Cautionary Statements:
This press release contains “forward-looking statements” within
the meaning of Section 21E of the Securities Exchange Act of 1934,
as amended, Section 27A of the Securities Act of 1933, as amended,
and the U.S. Private Securities Litigation Reform Act of 1995,
including statements regarding the Offerors’ intention to purchase
any 2024 Notes or to engage in any debt financing transactions.
Readers are cautioned not to place undue reliance on these
forward-looking statements and any such forward-looking statements
are qualified in their entirety by reference to the following
cautionary statements. All forward-looking statements speak only as
of the date of this press release and are based on current
expectations and involve a number of assumptions, risks, and
uncertainties that could cause the actual results to differ
materially from such forward-looking statements.

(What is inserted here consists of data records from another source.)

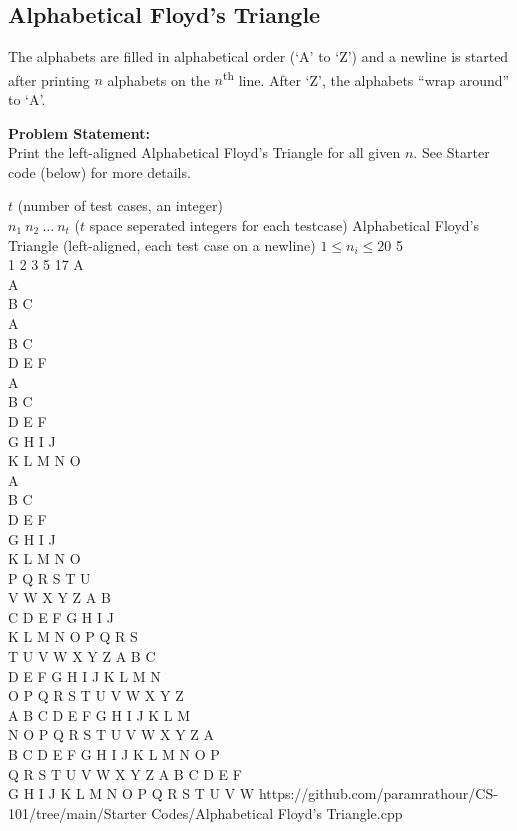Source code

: \subsection{Alphabetical Floyd's Triangle}{\label{pp:alphabeticalfloydstriangle}}
The alphabets are filled in alphabetical order (`A' to `Z') and a newline is started after printing $n$ alphabets on the $n$\textsuperscript{th} line. After `Z', the alphabets ``wrap around'' to `A'.

\textbf{Problem Statement:}\\
Print the left-aligned Alphabetical Floyd's Triangle for all given $n$. See Starter code (below) for more details.
\begin{testcases}
	{$t$ \hfill(number of test cases, an integer)\\$n_1\ n_2\ \ldots\ n_t$ \hfill($t$ space seperated integers for each testcase)}
	{Alphabetical Floyd's Triangle \hfill(left-aligned, each test case on a newline)}
	{$1 \leq n_i \leq 20$}
	{5\\1 2 3 5 17}
	{A\\[1em]A\\B C\\[1em]A\\B C\\D E F\\[1em]A\\B C\\D E F\\G H I J\\K L M N O\\[1em]A\\B C\\D E F\\G H I J\\K L M N O\\P Q R S T U\\V W X Y Z A B\\C D E F G H I J\\K L M N O P Q R S\\T U V W X Y Z A B C\\D E F G H I J K L M N\\O P Q R S T U V W X Y Z\\A B C D E F G H I J K L M\\N O P Q R S T U V W X Y Z A\\B C D E F G H I J K L M N O P\\Q R S T U V W X Y Z A B C D E F\\G H I J K L M N O P Q R S T U V W}
	{https://github.com/paramrathour/CS-101/tree/main/Starter Codes/Alphabetical Floyd's Triangle.cpp}
\end{testcases}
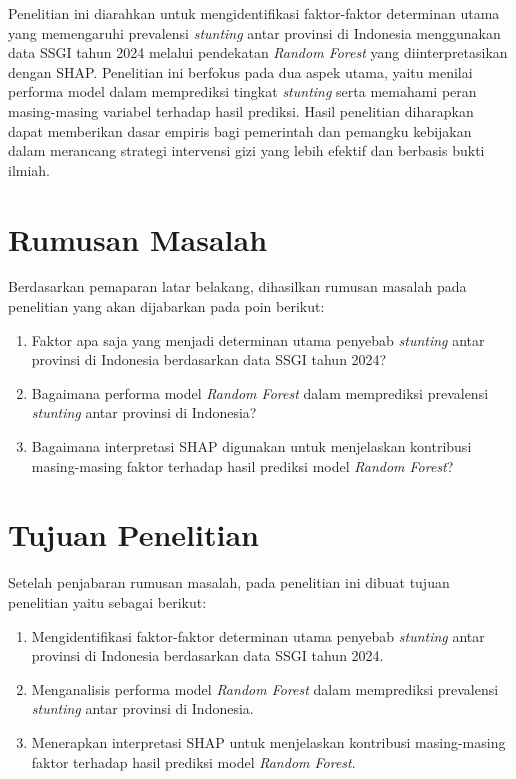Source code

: Penelitian ini diarahkan untuk mengidentifikasi faktor-faktor determinan utama yang memengaruhi prevalensi \textit{stunting} antar provinsi di Indonesia menggunakan data SSGI tahun 2024 melalui pendekatan \textit{Random Forest} yang diinterpretasikan dengan SHAP. Penelitian ini berfokus pada dua aspek utama, yaitu menilai performa model dalam memprediksi tingkat \textit{stunting} serta memahami peran masing-masing variabel terhadap hasil prediksi. Hasil penelitian diharapkan dapat memberikan dasar empiris bagi pemerintah dan pemangku kebijakan dalam merancang strategi intervensi gizi yang lebih efektif dan berbasis bukti ilmiah.

\section{Rumusan Masalah} \label{I.Rumusan Masalah}

Berdasarkan pemaparan latar belakang, dihasilkan rumusan masalah pada penelitian yang akan dijabarkan pada poin berikut: \par

\begin{enumerate}[noitemsep]
	\item Faktor apa saja yang menjadi determinan utama penyebab \textit{stunting} antar provinsi di Indonesia berdasarkan data SSGI tahun 2024?
	\item Bagaimana performa model \textit{Random Forest} dalam memprediksi prevalensi \textit{stunting} antar provinsi di Indonesia?
    \item Bagaimana interpretasi SHAP digunakan untuk menjelaskan kontribusi masing-masing faktor terhadap hasil prediksi model \textit{Random Forest}? 
\end{enumerate}

\section{Tujuan Penelitian} \label{I.Tujuan}
Setelah penjabaran rumusan masalah, pada penelitian ini dibuat tujuan penelitian yaitu sebagai berikut: \par

\begin{enumerate}[noitemsep]
	\item Mengidentifikasi faktor-faktor determinan utama penyebab \textit{stunting} antar provinsi di Indonesia berdasarkan data SSGI tahun 2024. 
	\item Menganalisis performa model \textit{Random Forest} dalam memprediksi prevalensi \textit{stunting} antar provinsi di Indonesia.
    \item Menerapkan interpretasi SHAP untuk menjelaskan kontribusi masing-masing faktor terhadap hasil prediksi model \textit{Random Forest}.
\end{enumerate}

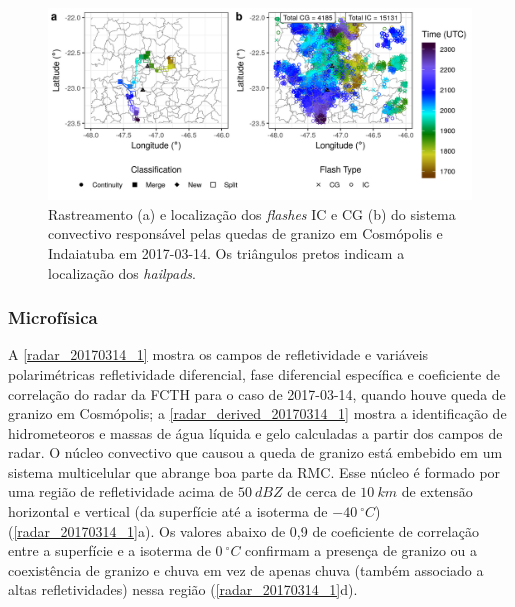 \begin{figure}[htb]
	\begin{center}
		\caption{Rastreamento (a) e localização dos \textit{flashes} IC e CG (b) do sistema convectivo responsável pelas quedas de granizo em Cosmópolis e Indaiatuba em 2017-03-14. Os triângulos pretos indicam a localização dos \textit{hailpads}.} 
		\label{track_flashes_20170314}
		\includegraphics[width=\columnwidth]{../General_Processing/figures/track_flashes_20170314.png}
	\end{center}
\end{figure}

\subsubsection{Microfísica}\label{micro_201703014}

A \autoref{radar_20170314_1} mostra os campos de refletividade e variáveis polarimétricas refletividade diferencial, fase diferencial específica e coeficiente de correlação do radar da FCTH para o caso de 2017-03-14, quando houve queda de granizo em Cosmópolis; a \autoref{radar_derived_20170314_1} mostra a identificação de hidrometeoros e massas de água líquida e gelo calculadas a partir dos campos de radar. O núcleo convectivo que causou a queda de granizo está embebido em um sistema multicelular que abrange boa parte da RMC. Esse núcleo é formado por uma região de refletividade acima de $50\:dBZ$ de cerca de $10\:km$ de extensão horizontal e vertical (da superfície até a isoterma de $-40\:^{\circ}C$) (\autoref{radar_20170314_1}a). Os valores abaixo de 0,9 de coeficiente de correlação entre a superfície e a isoterma de $0\:^{\circ}C$ confirmam a presença de granizo ou a coexistência de granizo e chuva em vez de apenas chuva (também associado a altas refletividades) nessa região (\autoref{radar_20170314_1}d).

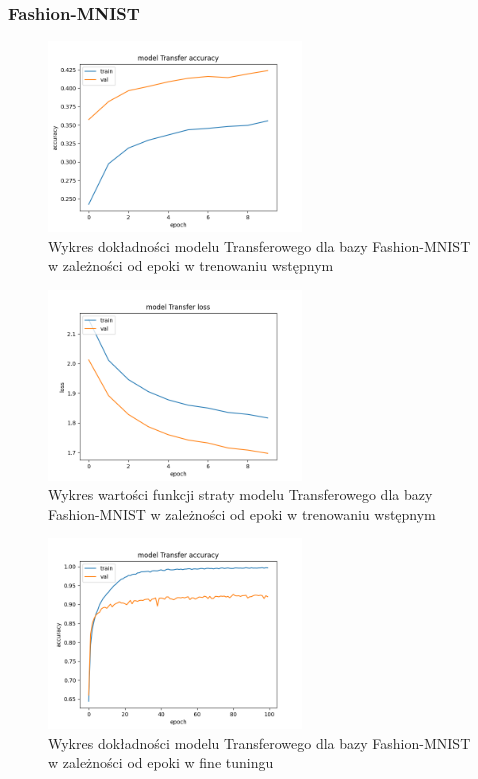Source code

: \documentclass{article}
\begin{document}
\subsubsection{Fashion-MNIST}
\begin{figure}[H]
    \centering
    \includegraphics[width=0.6\textwidth]{../Saves/Transfer/fashion-mnist/Transfer_fashion-mnist_ep10_acc.png}
    \caption{Wykres dokładności modelu Transferowego dla bazy Fashion-MNIST w zależności od epoki w trenowaniu wstępnym}
\end{figure}

\begin{figure}[H]
    \centering
    \includegraphics[width=0.6\textwidth]{../Saves/Transfer/fashion-mnist/Transfer_fashion-mnist_ep10_loss.png}
    \caption{Wykres wartości funkcji straty modelu Transferowego dla bazy Fashion-MNIST w zależności od epoki w trenowaniu wstępnym}
\end{figure}

\begin{figure}[H]
    \centering
    \includegraphics[width=0.6\textwidth]{../Saves/Transfer/fashion-mnist/Transfer_fashion-mnist_ep100_acc.png}
    \caption{Wykres dokładności modelu Transferowego dla bazy Fashion-MNIST w zależności od epoki w fine tuningu}
\end{figure}
\end{document}
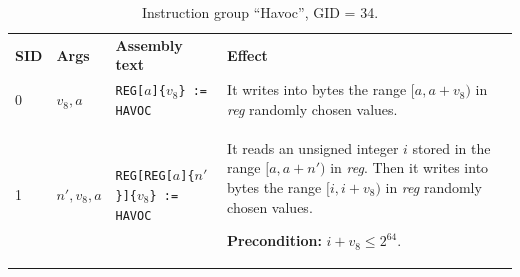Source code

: \documentclass[10pt,twocolumn]{article}
\begin{document}


\begin{table}[!h]
\begin{center}
\def\arraystretch{1.5}
\begin{tabular}{lp{1.2cm}p{5.5cm}p{7.5cm}}
\textbf{SID} & \textbf{Args} & \textbf{Assembly text} & \textbf{Effect}
\\

0 & $ v_8,a $ %
& \texttt{REG[}$ a $\texttt{]\{}$ v_8 $\texttt{\} := HAVOC} %
& It writes into bytes the range $ [a,a+v_8) $ in \textit{reg} randomly chosen
values. \\

1 & $ n',v_8,a $ %
& \texttt{REG[REG[}$ a $\texttt{]\{}$ n' $\texttt{\}]\{}$ v_8 $\texttt{\} :=
HAVOC} %
& It reads an unsigned integer $ i $ stored in the range $ [a,a+n') $ in
\textit{reg}. Then it writes into bytes the range $ [i,i+v_8) $ in \textit{reg}
randomly chosen values.

\textbf{Precondition:} $ i + v_8 \leq 2^{64} $. \\


\end{tabular}
\end{center}
\caption{Instruction group ``Havoc'', GID = 34.}
\label{tab:igroup:havoc}
\end{table}

\end{document}
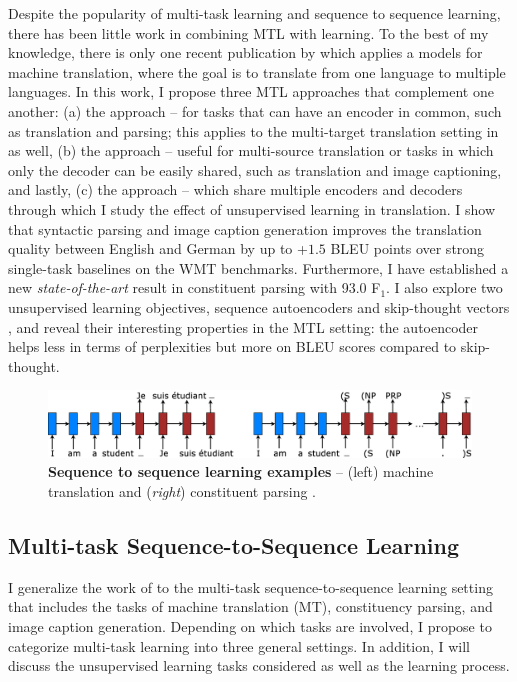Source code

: Despite the popularity of multi-task learning and sequence to sequence
learning, there has been little work in combining MTL with \ssl{}
learning. To the best of my knowledge, there is only one recent
publication by  which applies a \ssl{} models for machine
translation, where the goal is to translate from one language to
multiple languages.
In this work, I propose three MTL
approaches that complement one another: (a) the {\it \otm} approach -- for
tasks that can have an encoder in common, such as translation and parsing; this 
applies to the multi-target translation setting in \cite{dong15} as well, (b)
the {\it \mto} approach -- useful for multi-source
translation or tasks in which only the decoder can be easily shared,
such as translation and image captioning, and lastly, (c) the {\it \mtm} approach -- which share
multiple encoders and decoders through which I study the effect of unsupervised
learning in translation.
I show
that syntactic parsing and image caption generation improves the
translation quality between English and German by up to +$1.5$ BLEU points over
strong single-task baselines on the WMT benchmarks. 
Furthermore, I have established a new {\it state-of-the-art} result in
constituent parsing with 93.0 F$_1$.
I also explore two unsupervised learning
objectives, sequence autoencoders \cite{dai15} and skip-thought vectors
\cite{kiros15skip}, and reveal their interesting properties in the MTL setting: the autoencoder helps less in terms of
  perplexities but more on BLEU scores compared to skip-thought.
\begin{figure}%
\centering
\includegraphics[width=1\textwidth, clip=true, trim= 0 0 0
0]{img/6-1_seq2seq}
\caption[Sequence to sequence learning examples]{{\bf Sequence to sequence learning examples} -- (left) machine
translation \cite{sutskever14} and ({\it right}) constituent parsing
\cite{vinyals15grammar}.}
\label{f:s2s}
\end{figure}

\subsection{Multi-task Sequence-to-Sequence Learning}
\label{subsec:multi}
I generalize the work of \citet{dong15} to the multi-task sequence-to-sequence
learning setting that includes the tasks of machine translation (MT),
constituency parsing, and image caption generation. Depending on which tasks 
are involved, I propose to categorize multi-task \ssl{} learning into three general
settings.
In addition, I will discuss the unsupervised learning tasks considered as well
as the learning process.

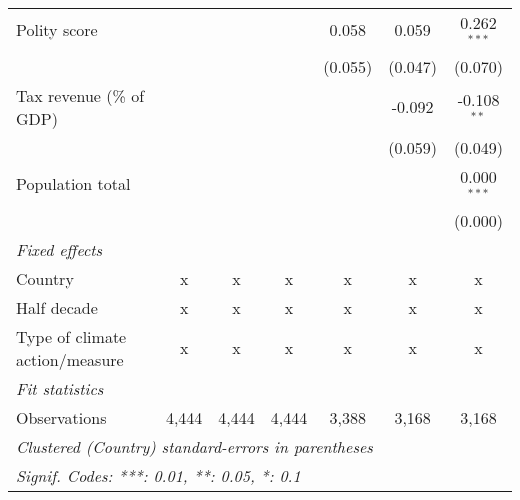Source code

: \begin{tabular}{lcccccc}
   Polity score                                                          &         &         &               & 0.058         & 0.059        & 0.262$^{***}$\\   
                                                                         &         &         &               & (0.055)       & (0.047)      & (0.070)\\   
   Tax revenue (\% of GDP)                                               &         &         &               &               & -0.092       & -0.108$^{**}$\\   
                                                                         &         &         &               &               & (0.059)      & (0.049)\\   
   Population total                                                      &         &         &               &               &              & 0.000$^{***}$\\   
                                                                         &         &         &               &               &              & (0.000)\\   
   \emph{Fixed effects}\\
   Country                                                               & x       & x       & x             & x             & x            & x\\  
   Half decade                                                           & x       & x       & x             & x             & x            & x\\  
   Type of climate action/measure                                        & x       & x       & x             & x             & x            & x\\  
   \midrule \emph{Fit statistics}\\
   Observations                                                          & 4,444   & 4,444   & 4,444         & 3,388         & 3,168        & 3,168\\  
   \midrule
   \multicolumn{7}{l}{\emph{Clustered (Country) standard-errors in parentheses}}\\
   \multicolumn{7}{l}{\emph{Signif. Codes: ***: 0.01, **: 0.05, *: 0.1}}\\
\end{tabular}
\par\endgroup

Readers are
strongly encouraged to read the full cautionary statements
contained in AmeriGas Partners’ most recent annual report and in
UGI’s filings with the SEC, and in UGI’s and the Offerors’ other
communications with investors. UGI and the Offerors disclaim any
obligation to update or revise any forward-looking statements.
About AmeriGas Partners
AmeriGas Partners is the largest retail propane marketer in the
United States, with approximately 1 billion gallons of propane sold
annually to 1.3 million customers in all 50 states from
approximately 1,400 locations.
About UGI
UGI Corporation (NYSE: UGI) is a distributor and marketer of
energy products and services in the US and Europe. UGI offers safe,
reliable, affordable, and sustainable energy solutions to customers
through its subsidiaries, which provide natural gas transmission
and distribution, electric generation and distribution, midstream
services, propane distribution, renewable natural gas generation,
distribution and marketing, and energy marketing services.